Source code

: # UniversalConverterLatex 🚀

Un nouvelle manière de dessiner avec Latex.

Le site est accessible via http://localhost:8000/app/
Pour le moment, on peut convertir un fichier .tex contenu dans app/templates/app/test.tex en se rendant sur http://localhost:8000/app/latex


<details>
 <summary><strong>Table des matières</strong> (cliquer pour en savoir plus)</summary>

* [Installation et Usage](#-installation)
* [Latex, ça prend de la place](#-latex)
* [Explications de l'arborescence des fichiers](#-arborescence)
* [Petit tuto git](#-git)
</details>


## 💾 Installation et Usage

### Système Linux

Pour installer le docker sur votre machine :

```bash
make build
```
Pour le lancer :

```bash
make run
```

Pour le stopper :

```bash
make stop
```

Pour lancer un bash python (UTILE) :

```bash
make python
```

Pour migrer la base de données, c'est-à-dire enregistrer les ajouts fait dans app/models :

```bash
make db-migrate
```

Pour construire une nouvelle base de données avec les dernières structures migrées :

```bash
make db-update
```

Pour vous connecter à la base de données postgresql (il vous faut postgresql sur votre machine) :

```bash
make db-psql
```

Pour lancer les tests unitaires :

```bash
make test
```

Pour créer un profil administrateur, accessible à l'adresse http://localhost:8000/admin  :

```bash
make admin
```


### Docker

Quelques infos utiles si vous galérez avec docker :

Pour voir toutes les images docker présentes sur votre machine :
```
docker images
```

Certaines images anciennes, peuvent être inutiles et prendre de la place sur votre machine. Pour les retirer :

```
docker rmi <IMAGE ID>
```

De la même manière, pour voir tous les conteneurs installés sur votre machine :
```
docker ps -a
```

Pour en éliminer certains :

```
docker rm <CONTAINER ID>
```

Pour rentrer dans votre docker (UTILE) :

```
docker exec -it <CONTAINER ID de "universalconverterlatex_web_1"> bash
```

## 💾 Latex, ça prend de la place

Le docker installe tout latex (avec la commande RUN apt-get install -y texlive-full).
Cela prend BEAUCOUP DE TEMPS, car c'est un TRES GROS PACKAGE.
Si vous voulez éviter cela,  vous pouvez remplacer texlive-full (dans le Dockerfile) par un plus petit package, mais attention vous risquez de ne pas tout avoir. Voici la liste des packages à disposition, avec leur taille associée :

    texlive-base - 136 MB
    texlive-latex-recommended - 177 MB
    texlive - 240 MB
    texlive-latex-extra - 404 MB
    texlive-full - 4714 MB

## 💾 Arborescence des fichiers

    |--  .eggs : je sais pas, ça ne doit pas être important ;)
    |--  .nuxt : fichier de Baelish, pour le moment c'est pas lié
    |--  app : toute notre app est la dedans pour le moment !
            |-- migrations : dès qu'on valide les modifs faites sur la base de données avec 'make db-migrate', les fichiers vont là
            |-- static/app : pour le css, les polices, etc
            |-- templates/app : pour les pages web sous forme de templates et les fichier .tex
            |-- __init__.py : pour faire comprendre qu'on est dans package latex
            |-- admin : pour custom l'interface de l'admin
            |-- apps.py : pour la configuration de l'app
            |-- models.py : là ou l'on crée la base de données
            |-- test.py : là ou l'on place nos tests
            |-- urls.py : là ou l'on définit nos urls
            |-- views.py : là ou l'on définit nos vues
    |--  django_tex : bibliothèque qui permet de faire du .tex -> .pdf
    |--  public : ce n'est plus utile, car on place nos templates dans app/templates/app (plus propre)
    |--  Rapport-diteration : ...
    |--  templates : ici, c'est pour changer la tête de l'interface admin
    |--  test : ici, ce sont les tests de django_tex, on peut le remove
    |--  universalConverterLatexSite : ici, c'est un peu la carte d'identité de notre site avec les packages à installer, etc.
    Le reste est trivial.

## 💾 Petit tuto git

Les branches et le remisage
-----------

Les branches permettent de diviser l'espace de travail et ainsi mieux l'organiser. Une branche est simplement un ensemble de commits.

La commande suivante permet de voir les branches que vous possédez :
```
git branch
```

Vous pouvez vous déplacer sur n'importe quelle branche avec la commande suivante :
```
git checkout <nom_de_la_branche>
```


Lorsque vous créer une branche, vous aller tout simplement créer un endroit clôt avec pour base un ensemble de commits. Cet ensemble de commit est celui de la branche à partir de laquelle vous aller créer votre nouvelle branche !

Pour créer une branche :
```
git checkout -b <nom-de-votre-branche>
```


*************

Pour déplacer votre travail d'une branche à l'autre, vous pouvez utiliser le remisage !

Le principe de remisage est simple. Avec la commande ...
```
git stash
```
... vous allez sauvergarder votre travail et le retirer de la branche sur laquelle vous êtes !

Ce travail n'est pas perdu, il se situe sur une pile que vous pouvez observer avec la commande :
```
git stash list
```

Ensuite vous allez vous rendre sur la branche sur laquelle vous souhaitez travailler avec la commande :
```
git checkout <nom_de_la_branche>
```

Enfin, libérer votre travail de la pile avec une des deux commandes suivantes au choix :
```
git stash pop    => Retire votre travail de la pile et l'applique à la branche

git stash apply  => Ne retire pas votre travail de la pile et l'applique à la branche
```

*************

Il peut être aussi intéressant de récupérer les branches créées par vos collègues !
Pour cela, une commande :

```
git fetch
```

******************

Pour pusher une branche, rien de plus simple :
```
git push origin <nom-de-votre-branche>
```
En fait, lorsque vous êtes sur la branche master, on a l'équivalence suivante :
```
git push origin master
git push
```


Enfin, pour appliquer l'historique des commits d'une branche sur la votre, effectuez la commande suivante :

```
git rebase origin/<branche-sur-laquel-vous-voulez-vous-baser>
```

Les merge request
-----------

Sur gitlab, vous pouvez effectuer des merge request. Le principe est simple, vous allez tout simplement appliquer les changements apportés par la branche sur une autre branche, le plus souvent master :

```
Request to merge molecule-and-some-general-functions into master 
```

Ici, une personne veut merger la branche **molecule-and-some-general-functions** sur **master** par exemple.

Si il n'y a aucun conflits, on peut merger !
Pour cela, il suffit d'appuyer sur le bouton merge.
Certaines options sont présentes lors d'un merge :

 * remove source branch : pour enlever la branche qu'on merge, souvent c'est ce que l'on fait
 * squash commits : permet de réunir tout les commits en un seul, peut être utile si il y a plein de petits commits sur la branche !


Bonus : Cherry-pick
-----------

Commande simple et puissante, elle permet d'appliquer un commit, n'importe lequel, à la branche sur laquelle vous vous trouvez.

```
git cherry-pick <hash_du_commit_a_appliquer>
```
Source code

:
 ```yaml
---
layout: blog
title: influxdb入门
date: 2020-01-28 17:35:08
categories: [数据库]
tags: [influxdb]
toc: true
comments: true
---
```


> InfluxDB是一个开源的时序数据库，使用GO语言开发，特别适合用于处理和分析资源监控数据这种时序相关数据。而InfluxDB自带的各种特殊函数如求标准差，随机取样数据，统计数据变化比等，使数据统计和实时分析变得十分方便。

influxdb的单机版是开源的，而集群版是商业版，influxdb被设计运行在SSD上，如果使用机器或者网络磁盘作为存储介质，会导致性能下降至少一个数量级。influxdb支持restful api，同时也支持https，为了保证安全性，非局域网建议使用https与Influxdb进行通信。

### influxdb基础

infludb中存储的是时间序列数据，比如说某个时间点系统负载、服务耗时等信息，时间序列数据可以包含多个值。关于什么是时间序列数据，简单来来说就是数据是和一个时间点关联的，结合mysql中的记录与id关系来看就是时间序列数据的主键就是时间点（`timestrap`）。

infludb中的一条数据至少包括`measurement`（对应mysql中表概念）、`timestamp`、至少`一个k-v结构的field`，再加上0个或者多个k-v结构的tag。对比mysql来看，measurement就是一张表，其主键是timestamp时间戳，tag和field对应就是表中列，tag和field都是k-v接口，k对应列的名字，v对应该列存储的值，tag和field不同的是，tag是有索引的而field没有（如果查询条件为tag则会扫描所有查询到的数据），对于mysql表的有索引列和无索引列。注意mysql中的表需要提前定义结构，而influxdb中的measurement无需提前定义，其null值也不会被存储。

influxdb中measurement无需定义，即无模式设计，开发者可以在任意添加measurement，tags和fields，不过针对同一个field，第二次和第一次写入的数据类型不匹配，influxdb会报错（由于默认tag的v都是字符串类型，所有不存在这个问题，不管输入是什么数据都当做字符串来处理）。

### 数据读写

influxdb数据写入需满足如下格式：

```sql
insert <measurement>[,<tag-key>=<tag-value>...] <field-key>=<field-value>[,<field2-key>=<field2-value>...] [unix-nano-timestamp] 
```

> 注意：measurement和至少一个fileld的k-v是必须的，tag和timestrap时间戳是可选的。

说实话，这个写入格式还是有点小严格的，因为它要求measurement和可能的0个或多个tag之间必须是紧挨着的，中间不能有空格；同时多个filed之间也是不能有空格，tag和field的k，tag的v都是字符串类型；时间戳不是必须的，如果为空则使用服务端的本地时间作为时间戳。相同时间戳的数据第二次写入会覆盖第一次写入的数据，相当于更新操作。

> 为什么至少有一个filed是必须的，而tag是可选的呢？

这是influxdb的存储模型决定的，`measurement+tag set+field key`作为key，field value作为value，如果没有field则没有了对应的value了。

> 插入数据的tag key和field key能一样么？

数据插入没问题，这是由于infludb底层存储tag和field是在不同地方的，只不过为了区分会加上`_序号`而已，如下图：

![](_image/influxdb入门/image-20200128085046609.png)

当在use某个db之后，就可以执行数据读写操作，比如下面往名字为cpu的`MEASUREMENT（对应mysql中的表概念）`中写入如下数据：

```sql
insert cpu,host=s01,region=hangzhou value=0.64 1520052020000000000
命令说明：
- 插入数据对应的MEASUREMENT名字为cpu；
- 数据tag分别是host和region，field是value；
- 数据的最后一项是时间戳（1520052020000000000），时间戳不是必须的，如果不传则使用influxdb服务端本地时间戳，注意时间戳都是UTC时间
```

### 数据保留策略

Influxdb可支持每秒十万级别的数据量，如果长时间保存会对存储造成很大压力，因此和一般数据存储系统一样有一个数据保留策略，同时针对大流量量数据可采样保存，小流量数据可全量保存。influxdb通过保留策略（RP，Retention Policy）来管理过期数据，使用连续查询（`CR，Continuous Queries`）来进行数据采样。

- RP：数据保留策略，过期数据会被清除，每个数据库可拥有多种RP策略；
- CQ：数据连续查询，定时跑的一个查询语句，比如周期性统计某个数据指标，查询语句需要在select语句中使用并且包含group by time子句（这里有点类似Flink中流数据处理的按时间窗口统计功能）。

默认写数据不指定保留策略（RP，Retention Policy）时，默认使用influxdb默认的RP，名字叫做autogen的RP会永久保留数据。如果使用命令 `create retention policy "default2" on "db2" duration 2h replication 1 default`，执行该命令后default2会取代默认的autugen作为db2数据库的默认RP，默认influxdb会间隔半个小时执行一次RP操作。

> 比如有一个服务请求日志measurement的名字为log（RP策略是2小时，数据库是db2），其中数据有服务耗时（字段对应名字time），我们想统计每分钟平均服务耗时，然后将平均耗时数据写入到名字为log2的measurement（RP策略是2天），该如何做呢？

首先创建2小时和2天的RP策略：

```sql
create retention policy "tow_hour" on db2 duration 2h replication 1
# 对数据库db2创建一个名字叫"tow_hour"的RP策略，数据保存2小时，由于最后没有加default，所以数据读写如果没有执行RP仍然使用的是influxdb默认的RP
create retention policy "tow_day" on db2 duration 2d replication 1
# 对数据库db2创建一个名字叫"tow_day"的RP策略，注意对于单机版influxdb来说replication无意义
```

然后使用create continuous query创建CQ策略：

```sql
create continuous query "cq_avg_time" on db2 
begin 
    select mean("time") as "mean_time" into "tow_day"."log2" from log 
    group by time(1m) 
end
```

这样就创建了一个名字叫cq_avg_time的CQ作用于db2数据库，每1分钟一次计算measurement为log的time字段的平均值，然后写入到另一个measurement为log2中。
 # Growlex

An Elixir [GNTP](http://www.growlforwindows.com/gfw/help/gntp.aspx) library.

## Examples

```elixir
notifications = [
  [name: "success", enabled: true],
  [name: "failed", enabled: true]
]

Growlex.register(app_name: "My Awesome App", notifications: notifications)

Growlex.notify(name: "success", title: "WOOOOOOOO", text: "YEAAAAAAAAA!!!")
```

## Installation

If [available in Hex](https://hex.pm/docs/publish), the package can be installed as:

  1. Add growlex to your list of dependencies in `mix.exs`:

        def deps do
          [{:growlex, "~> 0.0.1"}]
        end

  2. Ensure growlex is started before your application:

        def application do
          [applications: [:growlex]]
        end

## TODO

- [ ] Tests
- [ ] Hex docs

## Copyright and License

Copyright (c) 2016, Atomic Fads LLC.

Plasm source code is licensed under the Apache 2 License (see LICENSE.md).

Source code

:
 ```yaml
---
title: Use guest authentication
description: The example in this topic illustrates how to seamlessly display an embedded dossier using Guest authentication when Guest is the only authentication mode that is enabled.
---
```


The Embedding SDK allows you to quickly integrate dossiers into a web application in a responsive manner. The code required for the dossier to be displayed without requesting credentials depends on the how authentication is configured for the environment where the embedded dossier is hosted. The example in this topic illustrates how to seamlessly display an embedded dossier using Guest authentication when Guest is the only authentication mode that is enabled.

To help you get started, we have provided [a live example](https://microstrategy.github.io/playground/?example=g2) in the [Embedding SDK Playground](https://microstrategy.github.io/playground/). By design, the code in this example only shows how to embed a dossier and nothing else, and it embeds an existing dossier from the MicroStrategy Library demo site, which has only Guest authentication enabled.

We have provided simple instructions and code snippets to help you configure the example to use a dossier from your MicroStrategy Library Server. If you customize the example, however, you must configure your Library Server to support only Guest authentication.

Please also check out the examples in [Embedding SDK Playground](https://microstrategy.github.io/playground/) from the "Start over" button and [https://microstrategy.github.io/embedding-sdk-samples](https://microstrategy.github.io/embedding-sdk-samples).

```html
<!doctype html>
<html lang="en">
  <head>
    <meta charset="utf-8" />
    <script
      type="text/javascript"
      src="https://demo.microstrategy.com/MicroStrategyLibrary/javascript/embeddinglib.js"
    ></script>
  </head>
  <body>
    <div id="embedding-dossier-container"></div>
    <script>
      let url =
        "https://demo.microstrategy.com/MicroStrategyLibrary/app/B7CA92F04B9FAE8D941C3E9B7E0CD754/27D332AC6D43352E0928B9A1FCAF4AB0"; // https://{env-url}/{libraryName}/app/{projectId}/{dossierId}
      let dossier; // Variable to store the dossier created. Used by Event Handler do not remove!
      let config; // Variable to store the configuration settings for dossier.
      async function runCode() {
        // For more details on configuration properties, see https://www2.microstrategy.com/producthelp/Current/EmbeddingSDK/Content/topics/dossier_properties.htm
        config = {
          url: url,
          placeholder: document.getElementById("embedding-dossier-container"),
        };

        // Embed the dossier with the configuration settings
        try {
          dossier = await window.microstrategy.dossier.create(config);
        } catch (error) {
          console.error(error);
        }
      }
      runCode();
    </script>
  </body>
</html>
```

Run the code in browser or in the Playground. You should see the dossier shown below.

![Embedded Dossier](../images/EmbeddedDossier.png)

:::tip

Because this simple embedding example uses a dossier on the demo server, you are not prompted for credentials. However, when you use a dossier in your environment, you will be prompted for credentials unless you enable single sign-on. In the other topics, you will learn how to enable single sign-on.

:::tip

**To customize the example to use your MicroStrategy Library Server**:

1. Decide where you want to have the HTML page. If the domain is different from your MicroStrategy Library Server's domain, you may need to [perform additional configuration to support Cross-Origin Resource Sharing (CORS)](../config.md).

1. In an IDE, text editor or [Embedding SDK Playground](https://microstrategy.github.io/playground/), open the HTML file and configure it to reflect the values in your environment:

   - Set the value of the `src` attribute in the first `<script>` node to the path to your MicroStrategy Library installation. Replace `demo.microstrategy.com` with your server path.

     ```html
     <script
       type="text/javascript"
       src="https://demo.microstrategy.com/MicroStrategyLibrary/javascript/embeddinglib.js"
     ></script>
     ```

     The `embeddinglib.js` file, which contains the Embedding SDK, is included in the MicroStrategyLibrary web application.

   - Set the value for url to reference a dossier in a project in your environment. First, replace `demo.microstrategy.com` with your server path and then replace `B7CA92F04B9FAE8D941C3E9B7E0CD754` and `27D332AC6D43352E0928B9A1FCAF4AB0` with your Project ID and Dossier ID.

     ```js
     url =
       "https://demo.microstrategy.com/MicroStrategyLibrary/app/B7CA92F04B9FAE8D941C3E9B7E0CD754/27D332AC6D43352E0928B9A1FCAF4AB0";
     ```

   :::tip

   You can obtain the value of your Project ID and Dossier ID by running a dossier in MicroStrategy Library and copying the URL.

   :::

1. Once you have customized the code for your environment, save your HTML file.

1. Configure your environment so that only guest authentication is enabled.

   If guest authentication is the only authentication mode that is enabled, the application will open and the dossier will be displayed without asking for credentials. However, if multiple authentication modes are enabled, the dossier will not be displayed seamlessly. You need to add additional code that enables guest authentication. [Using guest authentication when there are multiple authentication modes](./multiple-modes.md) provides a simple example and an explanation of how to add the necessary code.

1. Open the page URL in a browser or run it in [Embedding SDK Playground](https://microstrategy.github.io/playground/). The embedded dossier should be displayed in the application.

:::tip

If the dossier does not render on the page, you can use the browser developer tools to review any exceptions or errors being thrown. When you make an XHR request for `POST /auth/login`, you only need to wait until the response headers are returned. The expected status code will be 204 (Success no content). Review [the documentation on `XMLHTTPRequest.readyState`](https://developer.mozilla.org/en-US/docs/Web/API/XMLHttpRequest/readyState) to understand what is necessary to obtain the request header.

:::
= = =
YOUR INSTRUCTIONS
How many lines of the entries above include the word "Certaines"? Reply with the number alone.

THE COMPLETED TASK
2